C'est donc avec un peu de circonspection que j'abordais l'écoute de "Nos Ames Saoules", dernière production des cinq Gardois publiée en ce début d'année 2016.
'Le Temps est à la Rage' va tout de suite confirmer que quelque chose a évolué du côté de la planète lazulienne ; pour ce magnifique titre introducteur, Dominique Léonetti évolue sans filet durant plus de trois minutes, simplement accompagné d'un piano délicat sur lequel viendront s'ajouter quelques percussions cristallines, avant que le groupe entier ne vienne accompagner son leader sur un final à l'énergie qui se déploie progressivement (le mot est lâché !), a contrario des changements d'atmosphères brutaux qui sont une des marques de fabrique du quintet. Le tout est ponctué d'un premier solo hallucinant de Gédéric Byar, habituel travailleur de l'ombre qui va être particulièrement mis à l'honneur sur ce nouvel album, allant même jusqu'à nous offrir une folle sarabande que n'aurait pas reniée un certain Joe Satriani ('Chaussures à nos Pieds').
Autre instrument mis en valeur, la batterie tenue par Vincent Barnavol est ici mixée avec un son très clair qui permet à l'auditeur de se rendre compte du travail incroyable mené par le titulaire du poste ('Le Lierre' ou encore 'Les Sutures'), la production parfaite de l'ensemble détachant d'ailleurs superbement et distinctement chaque instrument, ce qui n'était pas toujours le cas auparavant.
Au niveau du contenu, nous retrouvons comme à l'accoutumée un ensemble de textes tantôt désabusés ('Vita est Circus'), tantôt engagés ('Le Mar du Passé' et son propos anti-FN), la poésie qui entoure l'ensemble collant à merveille à la tessiture toujours aussi impressionnante de Domi Léonetti. Tout aussi impressionnants sont les chorus vocaux que l'on retrouve sur 'Vita Est Circus' et sa classique construction en mesures ternaires, ainsi que sur 'Nos Ames Saoules', leur puissance collant littéralement des frissons dans le dos à chaque écoute.
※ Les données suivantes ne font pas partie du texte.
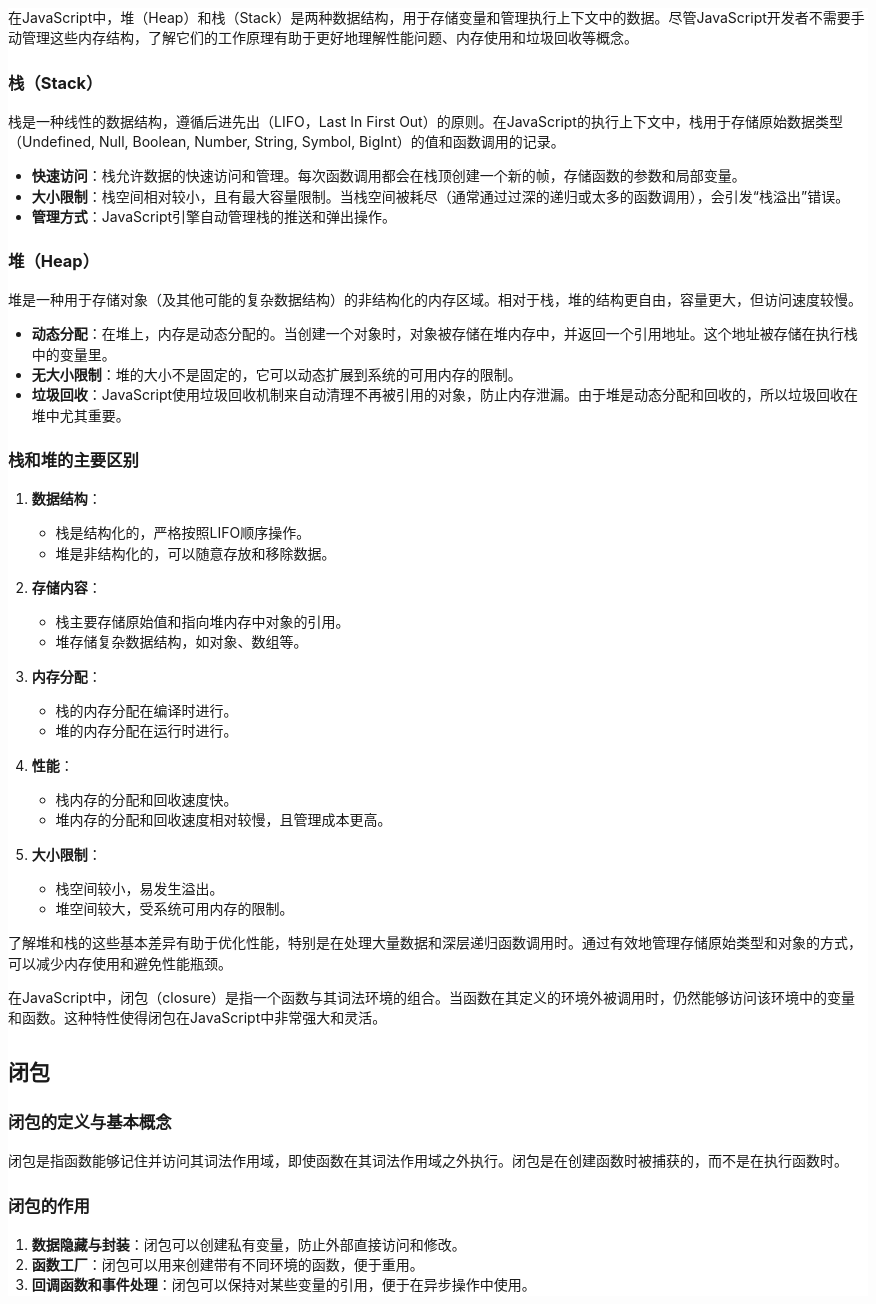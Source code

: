 在JavaScript中，堆（Heap）和栈（Stack）是两种数据结构，用于存储变量和管理执行上下文中的数据。尽管JavaScript开发者不需要手动管理这些内存结构，了解它们的工作原理有助于更好地理解性能问题、内存使用和垃圾回收等概念。

### 栈（Stack）
栈是一种线性的数据结构，遵循后进先出（LIFO，Last In First Out）的原则。在JavaScript的执行上下文中，栈用于存储原始数据类型（Undefined, Null, Boolean, Number, String, Symbol, BigInt）的值和函数调用的记录。

- **快速访问**：栈允许数据的快速访问和管理。每次函数调用都会在栈顶创建一个新的帧，存储函数的参数和局部变量。
- **大小限制**：栈空间相对较小，且有最大容量限制。当栈空间被耗尽（通常通过过深的递归或太多的函数调用），会引发“栈溢出”错误。
- **管理方式**：JavaScript引擎自动管理栈的推送和弹出操作。

### 堆（Heap）
堆是一种用于存储对象（及其他可能的复杂数据结构）的非结构化的内存区域。相对于栈，堆的结构更自由，容量更大，但访问速度较慢。

- **动态分配**：在堆上，内存是动态分配的。当创建一个对象时，对象被存储在堆内存中，并返回一个引用地址。这个地址被存储在执行栈中的变量里。
- **无大小限制**：堆的大小不是固定的，它可以动态扩展到系统的可用内存的限制。
- **垃圾回收**：JavaScript使用垃圾回收机制来自动清理不再被引用的对象，防止内存泄漏。由于堆是动态分配和回收的，所以垃圾回收在堆中尤其重要。

### 栈和堆的主要区别
1. **数据结构**：
   - 栈是结构化的，严格按照LIFO顺序操作。
   - 堆是非结构化的，可以随意存放和移除数据。

2. **存储内容**：
   - 栈主要存储原始值和指向堆内存中对象的引用。
   - 堆存储复杂数据结构，如对象、数组等。

3. **内存分配**：
   - 栈的内存分配在编译时进行。
   - 堆的内存分配在运行时进行。

4. **性能**：
   - 栈内存的分配和回收速度快。
   - 堆内存的分配和回收速度相对较慢，且管理成本更高。

5. **大小限制**：
   - 栈空间较小，易发生溢出。
   - 堆空间较大，受系统可用内存的限制。

了解堆和栈的这些基本差异有助于优化性能，特别是在处理大量数据和深层递归函数调用时。通过有效地管理存储原始类型和对象的方式，可以减少内存使用和避免性能瓶颈。



在JavaScript中，闭包（closure）是指一个函数与其词法环境的组合。当函数在其定义的环境外被调用时，仍然能够访问该环境中的变量和函数。这种特性使得闭包在JavaScript中非常强大和灵活。

## 闭包

### 闭包的定义与基本概念

闭包是指函数能够记住并访问其词法作用域，即使函数在其词法作用域之外执行。闭包是在创建函数时被捕获的，而不是在执行函数时。

### 闭包的作用

1. **数据隐藏与封装**：闭包可以创建私有变量，防止外部直接访问和修改。
2. **函数工厂**：闭包可以用来创建带有不同环境的函数，便于重用。
3. **回调函数和事件处理**：闭包可以保持对某些变量的引用，便于在异步操作中使用。
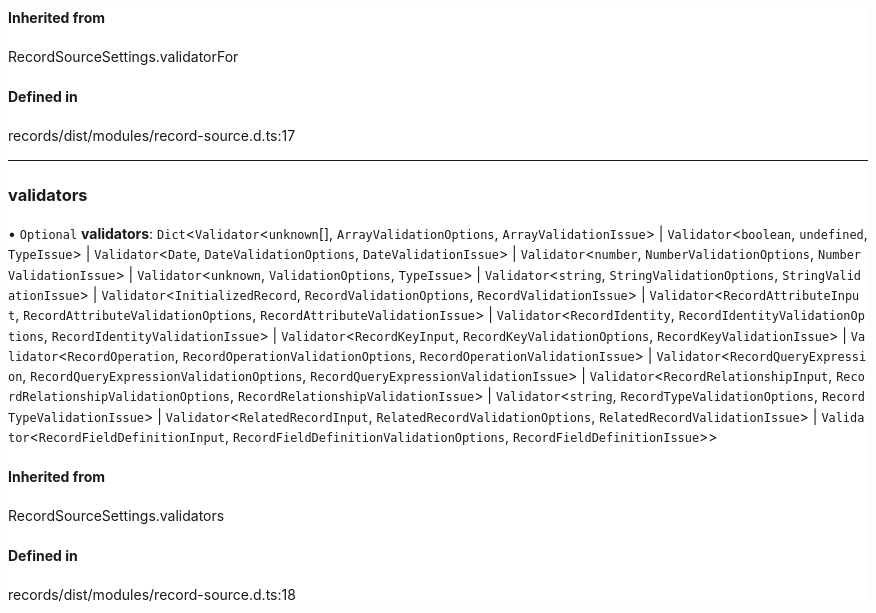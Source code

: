 #### Inherited from

RecordSourceSettings.validatorFor

#### Defined in

records/dist/modules/record-source.d.ts:17

___

### validators

• `Optional` **validators**: `Dict`<`Validator`<`unknown`[], `ArrayValidationOptions`, `ArrayValidationIssue`\> \| `Validator`<`boolean`, `undefined`, `TypeIssue`\> \| `Validator`<`Date`, `DateValidationOptions`, `DateValidationIssue`\> \| `Validator`<`number`, `NumberValidationOptions`, `NumberValidationIssue`\> \| `Validator`<`unknown`, `ValidationOptions`, `TypeIssue`\> \| `Validator`<`string`, `StringValidationOptions`, `StringValidationIssue`\> \| `Validator`<`InitializedRecord`, `RecordValidationOptions`, `RecordValidationIssue`\> \| `Validator`<`RecordAttributeInput`, `RecordAttributeValidationOptions`, `RecordAttributeValidationIssue`\> \| `Validator`<`RecordIdentity`, `RecordIdentityValidationOptions`, `RecordIdentityValidationIssue`\> \| `Validator`<`RecordKeyInput`, `RecordKeyValidationOptions`, `RecordKeyValidationIssue`\> \| `Validator`<`RecordOperation`, `RecordOperationValidationOptions`, `RecordOperationValidationIssue`\> \| `Validator`<`RecordQueryExpression`, `RecordQueryExpressionValidationOptions`, `RecordQueryExpressionValidationIssue`\> \| `Validator`<`RecordRelationshipInput`, `RecordRelationshipValidationOptions`, `RecordRelationshipValidationIssue`\> \| `Validator`<`string`, `RecordTypeValidationOptions`, `RecordTypeValidationIssue`\> \| `Validator`<`RelatedRecordInput`, `RelatedRecordValidationOptions`, `RelatedRecordValidationIssue`\> \| `Validator`<`RecordFieldDefinitionInput`, `RecordFieldDefinitionValidationOptions`, `RecordFieldDefinitionIssue`\>\>

#### Inherited from

RecordSourceSettings.validators

#### Defined in

records/dist/modules/record-source.d.ts:18

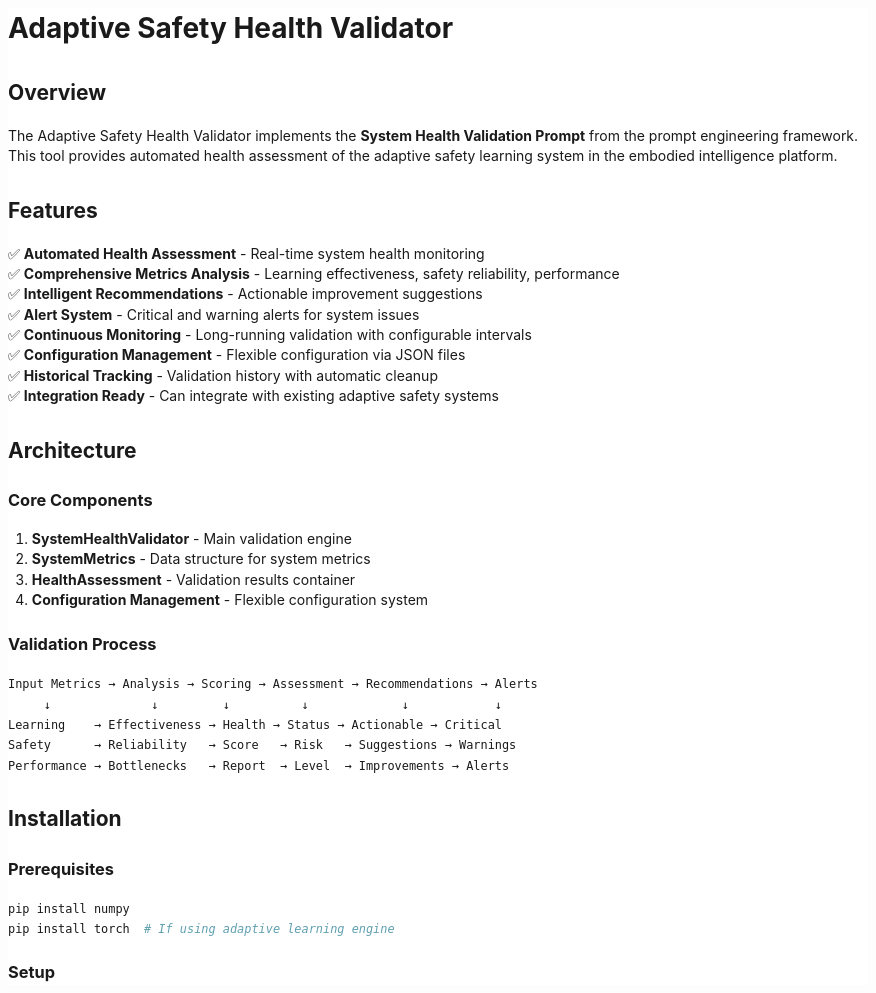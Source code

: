 # Adaptive Safety Health Validator

## Overview

The Adaptive Safety Health Validator implements the **System Health Validation Prompt** from the prompt engineering framework. This tool provides automated health assessment of the adaptive safety learning system in the embodied intelligence platform.

## Features

✅ **Automated Health Assessment** - Real-time system health monitoring  
✅ **Comprehensive Metrics Analysis** - Learning effectiveness, safety reliability, performance  
✅ **Intelligent Recommendations** - Actionable improvement suggestions  
✅ **Alert System** - Critical and warning alerts for system issues  
✅ **Continuous Monitoring** - Long-running validation with configurable intervals  
✅ **Configuration Management** - Flexible configuration via JSON files  
✅ **Historical Tracking** - Validation history with automatic cleanup  
✅ **Integration Ready** - Can integrate with existing adaptive safety systems  

## Architecture

### Core Components

1. **SystemHealthValidator** - Main validation engine
2. **SystemMetrics** - Data structure for system metrics
3. **HealthAssessment** - Validation results container
4. **Configuration Management** - Flexible configuration system

### Validation Process

```
Input Metrics → Analysis → Scoring → Assessment → Recommendations → Alerts
     ↓              ↓         ↓          ↓             ↓            ↓
Learning    → Effectiveness → Health → Status → Actionable → Critical
Safety      → Reliability   → Score   → Risk   → Suggestions → Warnings
Performance → Bottlenecks   → Report  → Level  → Improvements → Alerts
```

## Installation

### Prerequisites

```bash
pip install numpy
pip install torch  # If using adaptive learning engine
```

### Setup
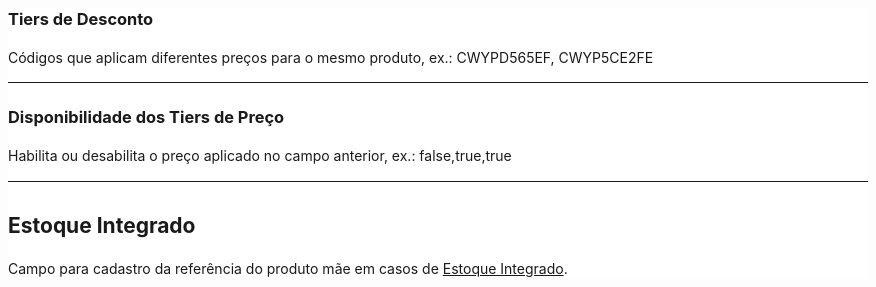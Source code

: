 ### Tiers de Desconto
Códigos que aplicam diferentes preços para o mesmo produto, ex.: CWYPD565EF, CWYP5CE2FE

___
### Disponibilidade dos Tiers de Preço
Habilita ou desabilita o preço aplicado no campo anterior, ex.: false,true,true

___
## Estoque Integrado
Campo para cadastro da referência do produto mãe em casos de [Estoque Integrado](integrated_stock.html).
Et puis, pour enrober le tout, Lazuli nous a concocté trois courtes pièces instrumentales qui viennent prolonger les titres existants, voire servir d'introduction à une nouvelle écoute de l'album ('(Un Œil jeté par la Fenêtre)'), idée originale qui participe au sentiment de plénitude qui se dégage une fois les 44 minutes de cette galette écoulées.
Lorsque l'on atteint les sommets, il est parfois difficile de s'y maintenir, du moins dans l'esprit des auditeurs, et le léger fléchissement perçu sur le précédent album semblait somme toute plutôt naturel. Retourner au plus haut exige de se réinventer, et de disposer du talent nécessaire pour le faire, ce que Lazuli a réussi avec "Nos Ames Saoules", nous démontrant une fois de plus dans quelle catégorie il convient de les ranger : la plus haute.